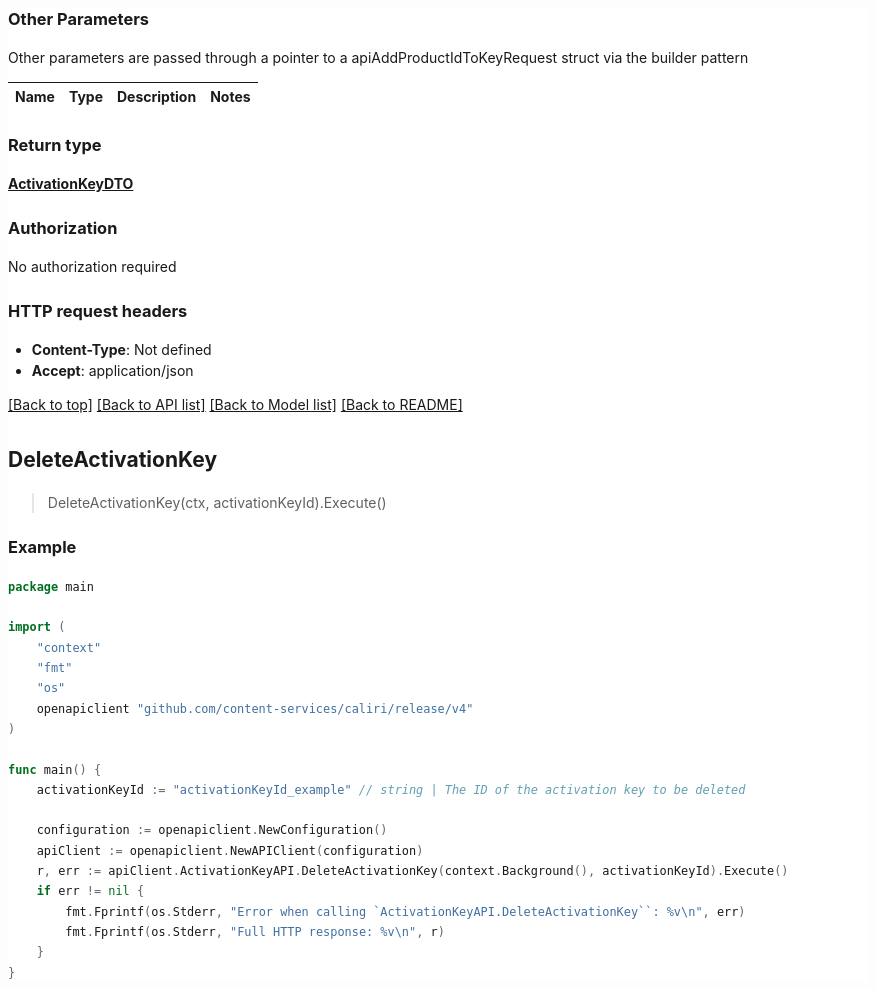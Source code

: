 ### Other Parameters

Other parameters are passed through a pointer to a apiAddProductIdToKeyRequest struct via the builder pattern


Name | Type | Description  | Notes
------------- | ------------- | ------------- | -------------



### Return type

[**ActivationKeyDTO**](ActivationKeyDTO.md)

### Authorization

No authorization required

### HTTP request headers

- **Content-Type**: Not defined
- **Accept**: application/json

[[Back to top]](#) [[Back to API list]](../README.md#documentation-for-api-endpoints)
[[Back to Model list]](../README.md#documentation-for-models)
[[Back to README]](../README.md)


## DeleteActivationKey

> DeleteActivationKey(ctx, activationKeyId).Execute()





### Example

```go
package main

import (
	"context"
	"fmt"
	"os"
	openapiclient "github.com/content-services/caliri/release/v4"
)

func main() {
	activationKeyId := "activationKeyId_example" // string | The ID of the activation key to be deleted

	configuration := openapiclient.NewConfiguration()
	apiClient := openapiclient.NewAPIClient(configuration)
	r, err := apiClient.ActivationKeyAPI.DeleteActivationKey(context.Background(), activationKeyId).Execute()
	if err != nil {
		fmt.Fprintf(os.Stderr, "Error when calling `ActivationKeyAPI.DeleteActivationKey``: %v\n", err)
		fmt.Fprintf(os.Stderr, "Full HTTP response: %v\n", r)
	}
}
```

* TASK BRIEF: In the listing above, each line with the word "context" is to be copied out.

* WRITTEN SOLUTION:
	"context"
	r, err := apiClient.ActivationKeyAPI.DeleteActivationKey(context.Background(), activationKeyId).Execute()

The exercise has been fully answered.